IT IS a toss-up whether the market found a bottom last week, but bulls could find some support as corporations, mostly on the sidelines as the market tumbled, step up their stock purchases in the coming weeks.

The equities sell-off had its climax on Wednesday afternoon when the Standard & Poor’s 500 (S&P) index set its low for the week as concern over the global economy, conflicting views on the timing of the next policy move by the Federal Reserve, and headlines about the Ebola virus made investors even more skittish.

One factor that could have accelerated the decline was that many US companies were out of the corporate repurchase market as they headed into earnings season.

“We are now in a blackout period so companies have been precluded from conducting tactical buy-back activity that has supported the equity market during sell-offs in the recent past,” said Goldman Sachs earlier last week.

October has been particularly quiet for buy-backs by US firms, with about $1.7 billion (R19bn) in stock repurchases announced or completed so far this month, compared with about $250bn during the first nine months of the year, according to Thomson Reuters data.

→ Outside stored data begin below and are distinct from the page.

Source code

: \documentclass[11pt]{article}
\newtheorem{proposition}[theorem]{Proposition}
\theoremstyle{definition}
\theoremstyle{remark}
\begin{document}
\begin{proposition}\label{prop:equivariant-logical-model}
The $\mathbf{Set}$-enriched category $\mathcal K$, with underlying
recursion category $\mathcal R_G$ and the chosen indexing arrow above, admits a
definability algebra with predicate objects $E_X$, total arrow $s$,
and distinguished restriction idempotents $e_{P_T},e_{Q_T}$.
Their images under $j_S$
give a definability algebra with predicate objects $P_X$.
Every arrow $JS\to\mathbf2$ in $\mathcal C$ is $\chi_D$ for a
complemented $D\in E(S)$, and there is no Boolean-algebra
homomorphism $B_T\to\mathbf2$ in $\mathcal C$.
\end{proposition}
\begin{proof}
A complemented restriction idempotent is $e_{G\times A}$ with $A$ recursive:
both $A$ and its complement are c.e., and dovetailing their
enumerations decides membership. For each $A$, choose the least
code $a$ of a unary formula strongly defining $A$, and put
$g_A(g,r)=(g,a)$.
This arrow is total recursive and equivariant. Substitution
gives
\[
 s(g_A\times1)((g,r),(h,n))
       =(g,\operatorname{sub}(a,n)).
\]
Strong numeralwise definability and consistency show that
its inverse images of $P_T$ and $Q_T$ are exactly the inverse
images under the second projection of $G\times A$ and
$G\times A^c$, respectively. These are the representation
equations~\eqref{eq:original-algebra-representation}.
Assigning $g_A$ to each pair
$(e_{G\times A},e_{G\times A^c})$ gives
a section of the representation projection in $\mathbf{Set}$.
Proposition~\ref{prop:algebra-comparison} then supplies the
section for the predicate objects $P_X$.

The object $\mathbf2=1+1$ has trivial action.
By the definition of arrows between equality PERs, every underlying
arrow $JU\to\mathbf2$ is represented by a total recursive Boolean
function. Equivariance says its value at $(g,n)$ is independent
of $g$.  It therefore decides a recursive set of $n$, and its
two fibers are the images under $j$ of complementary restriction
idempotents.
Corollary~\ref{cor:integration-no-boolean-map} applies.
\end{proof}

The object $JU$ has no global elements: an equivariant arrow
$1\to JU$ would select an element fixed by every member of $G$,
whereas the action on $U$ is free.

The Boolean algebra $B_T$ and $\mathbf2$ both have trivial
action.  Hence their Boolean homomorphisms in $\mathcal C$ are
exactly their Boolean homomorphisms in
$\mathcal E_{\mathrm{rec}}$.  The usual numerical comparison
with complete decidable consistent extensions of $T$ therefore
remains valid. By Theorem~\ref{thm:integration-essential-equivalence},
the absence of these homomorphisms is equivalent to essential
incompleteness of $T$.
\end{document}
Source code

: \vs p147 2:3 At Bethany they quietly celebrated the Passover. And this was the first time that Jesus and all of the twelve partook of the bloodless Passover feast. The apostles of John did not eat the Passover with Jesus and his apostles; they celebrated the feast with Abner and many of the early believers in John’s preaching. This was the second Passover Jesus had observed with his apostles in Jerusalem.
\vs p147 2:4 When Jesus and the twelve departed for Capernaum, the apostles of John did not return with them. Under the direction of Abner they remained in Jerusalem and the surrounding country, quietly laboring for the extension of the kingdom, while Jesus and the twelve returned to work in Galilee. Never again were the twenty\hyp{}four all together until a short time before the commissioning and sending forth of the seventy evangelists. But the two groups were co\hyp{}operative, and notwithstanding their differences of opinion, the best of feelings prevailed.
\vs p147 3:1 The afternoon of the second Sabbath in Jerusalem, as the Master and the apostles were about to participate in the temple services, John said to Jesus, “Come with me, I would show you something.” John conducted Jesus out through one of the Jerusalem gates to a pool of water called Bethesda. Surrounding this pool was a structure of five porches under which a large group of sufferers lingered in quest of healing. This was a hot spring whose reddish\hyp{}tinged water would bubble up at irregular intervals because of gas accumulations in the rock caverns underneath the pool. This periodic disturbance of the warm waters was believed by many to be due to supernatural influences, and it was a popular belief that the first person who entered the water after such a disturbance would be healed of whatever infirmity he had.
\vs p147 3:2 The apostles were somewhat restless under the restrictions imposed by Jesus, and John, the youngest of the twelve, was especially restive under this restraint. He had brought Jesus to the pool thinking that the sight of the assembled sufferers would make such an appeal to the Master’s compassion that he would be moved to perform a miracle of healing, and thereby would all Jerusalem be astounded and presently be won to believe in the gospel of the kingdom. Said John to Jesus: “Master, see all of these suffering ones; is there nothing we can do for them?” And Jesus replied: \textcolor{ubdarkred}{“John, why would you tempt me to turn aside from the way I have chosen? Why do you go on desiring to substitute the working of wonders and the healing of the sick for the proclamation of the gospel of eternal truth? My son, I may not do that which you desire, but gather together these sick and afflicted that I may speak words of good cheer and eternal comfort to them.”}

The recent market decline could give many companies the opportunity to buy back stock at bargain prices. On Thursday, 605 New York Stock Exchange issues hit 52-week lows, the most for a single day in three years, while just 21 hit 52-week highs. The number of lows fell to 153 on Friday.

“If you truly believe your prospects are bright and you’d like to return capital to long-term holders of your stock, it is an excellent time to buy back shares,” said Kim Forrest, a senior equity research analyst at Fort Pitt Capital Group in Pittsburgh.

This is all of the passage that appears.